┌─ DATA TO USE
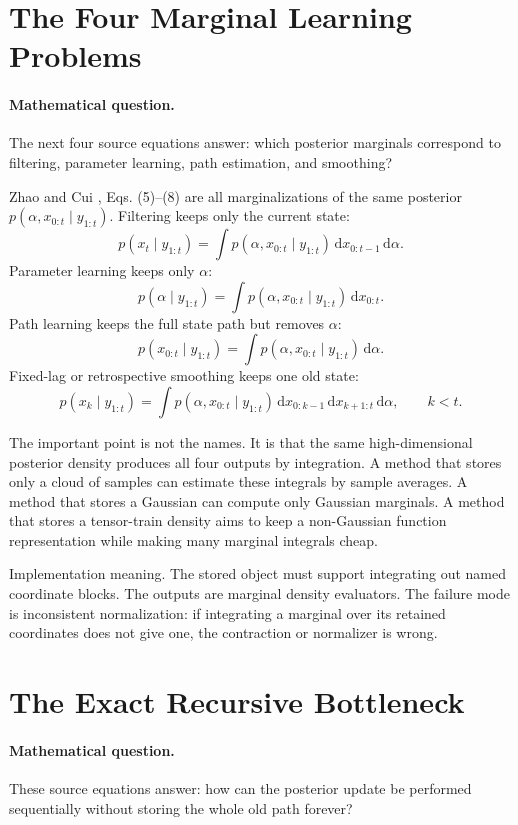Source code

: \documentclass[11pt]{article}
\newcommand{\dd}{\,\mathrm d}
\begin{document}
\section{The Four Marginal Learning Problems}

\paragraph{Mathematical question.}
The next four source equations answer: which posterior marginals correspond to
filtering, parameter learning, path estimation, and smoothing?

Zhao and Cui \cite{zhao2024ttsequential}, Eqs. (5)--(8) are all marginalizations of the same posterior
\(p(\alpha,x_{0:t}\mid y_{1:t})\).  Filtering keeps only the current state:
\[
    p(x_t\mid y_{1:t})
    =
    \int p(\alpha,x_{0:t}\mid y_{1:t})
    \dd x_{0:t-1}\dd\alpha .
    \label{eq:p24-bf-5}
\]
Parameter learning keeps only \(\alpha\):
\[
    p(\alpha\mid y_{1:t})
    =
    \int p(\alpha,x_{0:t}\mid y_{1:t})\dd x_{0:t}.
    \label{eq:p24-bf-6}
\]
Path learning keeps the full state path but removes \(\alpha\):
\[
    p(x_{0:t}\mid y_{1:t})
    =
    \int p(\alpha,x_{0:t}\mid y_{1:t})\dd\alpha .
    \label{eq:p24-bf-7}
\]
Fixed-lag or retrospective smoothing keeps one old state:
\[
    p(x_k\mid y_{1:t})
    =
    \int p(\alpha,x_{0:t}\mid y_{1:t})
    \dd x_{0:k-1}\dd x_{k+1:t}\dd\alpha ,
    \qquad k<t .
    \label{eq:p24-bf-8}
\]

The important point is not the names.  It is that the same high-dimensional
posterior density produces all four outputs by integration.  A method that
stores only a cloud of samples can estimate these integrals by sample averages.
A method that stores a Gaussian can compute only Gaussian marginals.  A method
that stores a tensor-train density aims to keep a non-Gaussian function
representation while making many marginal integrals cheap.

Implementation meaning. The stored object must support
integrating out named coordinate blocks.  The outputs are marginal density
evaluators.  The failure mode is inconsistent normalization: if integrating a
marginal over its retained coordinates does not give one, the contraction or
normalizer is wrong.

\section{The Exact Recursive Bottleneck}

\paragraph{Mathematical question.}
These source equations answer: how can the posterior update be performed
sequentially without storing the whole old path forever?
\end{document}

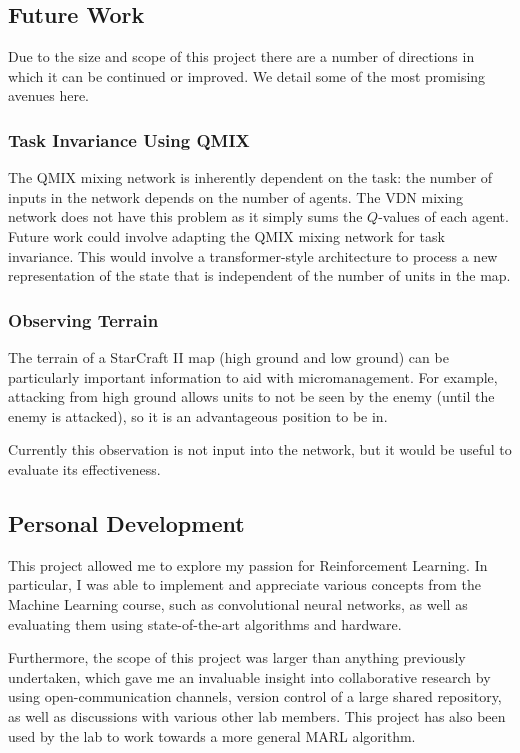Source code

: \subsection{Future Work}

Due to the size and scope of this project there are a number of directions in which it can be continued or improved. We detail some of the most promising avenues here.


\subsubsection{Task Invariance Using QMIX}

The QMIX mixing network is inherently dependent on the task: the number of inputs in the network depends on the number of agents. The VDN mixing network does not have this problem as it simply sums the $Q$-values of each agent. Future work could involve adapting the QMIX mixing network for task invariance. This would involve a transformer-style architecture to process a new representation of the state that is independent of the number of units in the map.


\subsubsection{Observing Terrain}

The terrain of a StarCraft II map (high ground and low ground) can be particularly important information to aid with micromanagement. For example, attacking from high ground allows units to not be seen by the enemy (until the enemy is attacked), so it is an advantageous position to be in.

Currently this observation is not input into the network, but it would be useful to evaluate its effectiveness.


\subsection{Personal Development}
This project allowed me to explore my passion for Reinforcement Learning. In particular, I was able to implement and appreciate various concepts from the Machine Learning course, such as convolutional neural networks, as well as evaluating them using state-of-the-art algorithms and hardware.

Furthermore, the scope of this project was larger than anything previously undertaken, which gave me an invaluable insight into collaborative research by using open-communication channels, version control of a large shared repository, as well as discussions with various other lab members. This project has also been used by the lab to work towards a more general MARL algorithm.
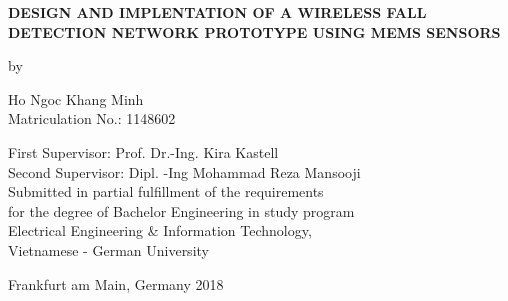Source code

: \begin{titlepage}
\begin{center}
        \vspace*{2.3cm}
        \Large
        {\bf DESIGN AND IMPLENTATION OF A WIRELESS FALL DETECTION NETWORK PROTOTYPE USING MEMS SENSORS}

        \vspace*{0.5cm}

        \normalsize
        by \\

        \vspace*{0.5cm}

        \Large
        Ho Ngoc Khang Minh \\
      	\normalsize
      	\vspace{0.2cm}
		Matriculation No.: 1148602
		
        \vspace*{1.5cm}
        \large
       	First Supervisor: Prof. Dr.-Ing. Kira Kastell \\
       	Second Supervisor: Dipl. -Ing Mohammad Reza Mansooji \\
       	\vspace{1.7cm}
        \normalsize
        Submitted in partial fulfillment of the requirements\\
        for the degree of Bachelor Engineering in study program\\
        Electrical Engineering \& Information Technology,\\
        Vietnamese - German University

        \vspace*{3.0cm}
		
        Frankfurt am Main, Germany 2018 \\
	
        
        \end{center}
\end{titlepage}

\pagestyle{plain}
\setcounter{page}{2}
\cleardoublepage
└─
┌─ DATA TO USE
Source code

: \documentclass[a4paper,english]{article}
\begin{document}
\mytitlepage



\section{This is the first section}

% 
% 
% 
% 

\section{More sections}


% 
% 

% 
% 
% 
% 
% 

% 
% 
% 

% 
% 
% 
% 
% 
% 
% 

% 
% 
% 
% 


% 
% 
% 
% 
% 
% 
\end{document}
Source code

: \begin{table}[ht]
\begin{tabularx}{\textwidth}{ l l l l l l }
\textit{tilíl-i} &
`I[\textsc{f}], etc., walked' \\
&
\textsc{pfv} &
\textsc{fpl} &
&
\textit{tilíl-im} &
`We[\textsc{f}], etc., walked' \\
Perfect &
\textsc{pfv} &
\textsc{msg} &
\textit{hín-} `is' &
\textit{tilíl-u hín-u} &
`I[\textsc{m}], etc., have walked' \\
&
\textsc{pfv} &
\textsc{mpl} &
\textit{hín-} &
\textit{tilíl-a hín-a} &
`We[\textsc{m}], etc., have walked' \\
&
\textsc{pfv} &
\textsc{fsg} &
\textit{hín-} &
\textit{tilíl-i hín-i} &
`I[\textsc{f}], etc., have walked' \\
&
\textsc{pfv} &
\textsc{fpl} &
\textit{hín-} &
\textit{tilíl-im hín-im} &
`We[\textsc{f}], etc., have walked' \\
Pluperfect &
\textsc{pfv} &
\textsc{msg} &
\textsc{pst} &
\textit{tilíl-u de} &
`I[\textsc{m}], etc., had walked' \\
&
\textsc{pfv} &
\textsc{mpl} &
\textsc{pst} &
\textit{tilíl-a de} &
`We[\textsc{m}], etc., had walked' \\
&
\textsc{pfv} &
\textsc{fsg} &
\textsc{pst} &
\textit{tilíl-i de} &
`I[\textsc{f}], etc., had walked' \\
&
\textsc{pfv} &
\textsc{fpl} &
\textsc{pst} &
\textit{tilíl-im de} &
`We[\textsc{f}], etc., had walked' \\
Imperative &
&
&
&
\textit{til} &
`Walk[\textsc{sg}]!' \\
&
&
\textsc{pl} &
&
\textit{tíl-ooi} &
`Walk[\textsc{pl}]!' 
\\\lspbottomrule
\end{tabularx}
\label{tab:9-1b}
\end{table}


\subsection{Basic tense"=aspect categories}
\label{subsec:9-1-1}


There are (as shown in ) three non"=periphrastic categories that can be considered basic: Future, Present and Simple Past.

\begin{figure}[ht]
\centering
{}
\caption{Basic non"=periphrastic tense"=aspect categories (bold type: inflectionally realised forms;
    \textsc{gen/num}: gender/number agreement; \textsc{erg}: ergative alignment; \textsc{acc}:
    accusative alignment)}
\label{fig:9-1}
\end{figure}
└─
┌─ DATA TO USE
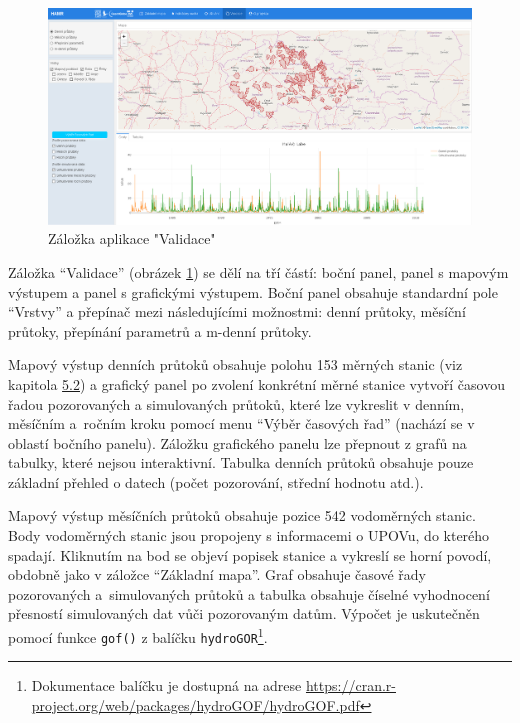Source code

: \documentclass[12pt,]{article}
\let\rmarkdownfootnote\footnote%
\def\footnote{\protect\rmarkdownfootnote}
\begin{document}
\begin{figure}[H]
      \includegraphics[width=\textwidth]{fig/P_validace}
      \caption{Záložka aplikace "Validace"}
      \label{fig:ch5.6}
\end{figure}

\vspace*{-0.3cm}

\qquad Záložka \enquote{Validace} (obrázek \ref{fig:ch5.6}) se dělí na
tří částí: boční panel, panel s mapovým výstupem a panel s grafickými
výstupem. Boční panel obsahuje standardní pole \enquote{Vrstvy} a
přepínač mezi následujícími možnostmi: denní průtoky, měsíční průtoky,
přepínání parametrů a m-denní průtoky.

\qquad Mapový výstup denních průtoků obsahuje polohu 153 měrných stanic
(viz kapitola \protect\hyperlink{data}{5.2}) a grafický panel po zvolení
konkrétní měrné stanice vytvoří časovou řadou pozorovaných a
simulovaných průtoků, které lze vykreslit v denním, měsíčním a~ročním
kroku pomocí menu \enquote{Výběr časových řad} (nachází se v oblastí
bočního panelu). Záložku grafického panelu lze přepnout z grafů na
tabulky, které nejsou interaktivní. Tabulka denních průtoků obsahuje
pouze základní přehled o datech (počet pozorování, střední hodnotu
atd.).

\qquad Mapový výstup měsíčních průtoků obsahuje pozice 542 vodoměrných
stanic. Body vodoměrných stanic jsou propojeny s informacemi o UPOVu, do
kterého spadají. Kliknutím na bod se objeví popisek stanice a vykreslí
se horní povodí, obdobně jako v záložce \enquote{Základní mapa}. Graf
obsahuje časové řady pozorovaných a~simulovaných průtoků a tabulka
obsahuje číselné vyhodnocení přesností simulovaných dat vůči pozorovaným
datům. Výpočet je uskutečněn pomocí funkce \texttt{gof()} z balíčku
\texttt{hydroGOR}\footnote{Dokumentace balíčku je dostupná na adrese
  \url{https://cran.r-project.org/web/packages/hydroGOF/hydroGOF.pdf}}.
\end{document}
└─
● ASSIGNMENT:
Using the records above, say how many lines contain the string "stores"; offer no other text.

● RESULT:
3